Lyngdoh, the Hill State People's Democratic Party (HSPDP) legislator, who was also India's longest serving legislator, died at the super-speciality North East Indira Gandhi Regional of Health and Medical Sciences (NEIGRIHMS) hospital here due of septicaemia and multi organ failure at around 1.30 a.m.
Despite his ill-health, the HSPDP legislator attended the first two days of the recently concluded autumn session of the state assembly. The session was adjourned on September 24.

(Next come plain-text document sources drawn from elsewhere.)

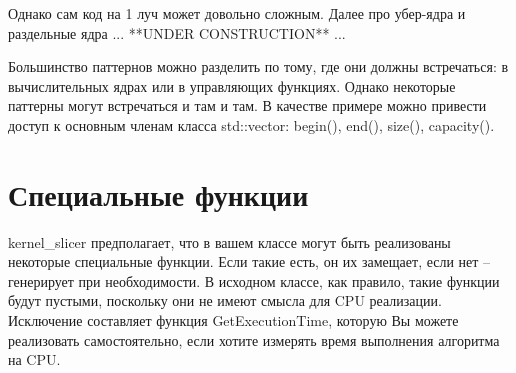 \documentclass[11pt,fleqn,english,russian]{report} %
\begin{document}
Однако сам код на 1 луч может довольно сложным. Далее про убер-ядра и раздельные ядра ... **UNDER CONSTRUCTION** ...  

\begin{remark}
Большинство паттернов можно разделить по тому, где они должны встречаться: в вычислительных ядрах или в управляющих функциях. Однако некоторые паттерны могут встречаться и там и там. В качестве примере можно привести доступ к основным членам класса std::vector: begin(), end(), size(), capacity().
\end{remark}

\chapter{Специальные функции}\label{spec_functions}

kernel\_slicer предполагает, что в вашем классе могут быть реализованы некоторые специальные функции. Если такие есть, он их замещает, если нет -- генерирует при необходимости. В исходном классе, как правило, такие функции будут пустыми, поскольку они не имеют смысла для CPU реализации. Исключение составляет функция GetExecutionTime, которую Вы можете реализовать самостоятельно, если хотите измерять время выполнения алгоритма на CPU.
\end{document}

Lyngdoh first won an assembly election in 1962 in the composite Assam assembly. He founded the Hill State People's Democratic Party (HSPDP) in 1965 with the lion as its symbol.
He also played a pro-active role in the creation of Meghalaya as a separate state from Assam. Meghalaya was created on January 21, 1972.
Lyngdoh, who had represented Shillong parliamentary constituency as member of the Lok Sabha in 1977, scripted history when he was elected as a legislator from two Assembly constituencies - Nongstoin and Pariong in Meghalaya's West Khasi Hills district - in 1988.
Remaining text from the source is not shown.